(WIP) Pangenome Graphs in Rust
I recently did a project for a course at my university called “Algorithms and Data Structures”. It was about “Pangenome Graphs”, we had to implement parsing for a specific format and then implement some algorithms on top of it.
Mostly for the meme I decided to do the project in Rust, and I’m quite happy with the result. I almost never have the chance to write Rust code, so it was nice for a change.
The project is open-source and you can find it on my GitHub profile at aziis98/asd-2024.
What are Pangenome Graphs?
Pangenome Graphs are a data structure used in bioinformatics to represent the genetic information of a population.
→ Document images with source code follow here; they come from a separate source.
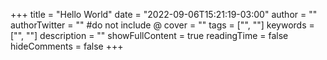 +++
title = "Hello World"
date = "2022-09-06T15:21:19-03:00"
author = ""
authorTwitter = "" #do not include @
cover = ""
tags = ["", ""]
keywords = ["", ""]
description = ""
showFullContent = true
readingTime = false
hideComments = false
+++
They are are used to store multiple genomes in a single file, and this is almost all I know about them.
Parsing the GFA format
We had to implement a small parser for the GFA format, which is a simple text format that describes a Pangenome Graph, here is an example:
H VN:Z:1.0
S 11 G
S 12 A
S 13 T
S 14 T
S 15 A
S 16 C
S 17 A
S 21 G
S 22 A
S 23 T
S 24 T
S 25 A
L 11 + 12 + *
L 11 + 13 + *
L 12 + 14 + *
L 13 + 14 + *
L 14 + 15 + *
L 14 + 16 + *
L 15 + 17 + *
L 16 + 17 + *
L 21 + 22 + *
L 21 + 23 + *
L 22 + 24 + *
L 23 + 24 - *
L 24 + 25 + *
P A 11+,12+,14+,15+,17+ *,*,*,*
P B 21+,22+,24+,25+ *,*,*
W sample 1 A 0 5 >11>12>14>15>17
W sample 2 A 0 5 >11>13>14>16>17
W sample 1 B 0 5 >21>22>24<23<21
W sample 2 B 0 4 >21>22>24>25
Here is a brief explanation of the format:
-
H
is the header, it contains an id for this graph. -
S
are the sequences, each node in the graph is a sequence of DNA bases. -
L
are the links, they connect two nodes in the graph. Nodes can be followed in forward or reverse direction (indicated by+
or-
). If the node is followed in the reverse direction then its sequence is reversed and complemented (A -> T, T -> A, G -> C, C -> G). -
P
are “example” paths, I think they are used to tell how to reconstruct each specific genome sequence from the graph.
Actuall I’m not really sure about the difference between the P
and W
records, they seem to be doing mostly the same thing.
The parser
The dataset we were given were quite large, so I decided to use extensively the indicatif crate to show a progress bar while doing the various operations. For example, the parser takes a reader and the number of lines in the file to process.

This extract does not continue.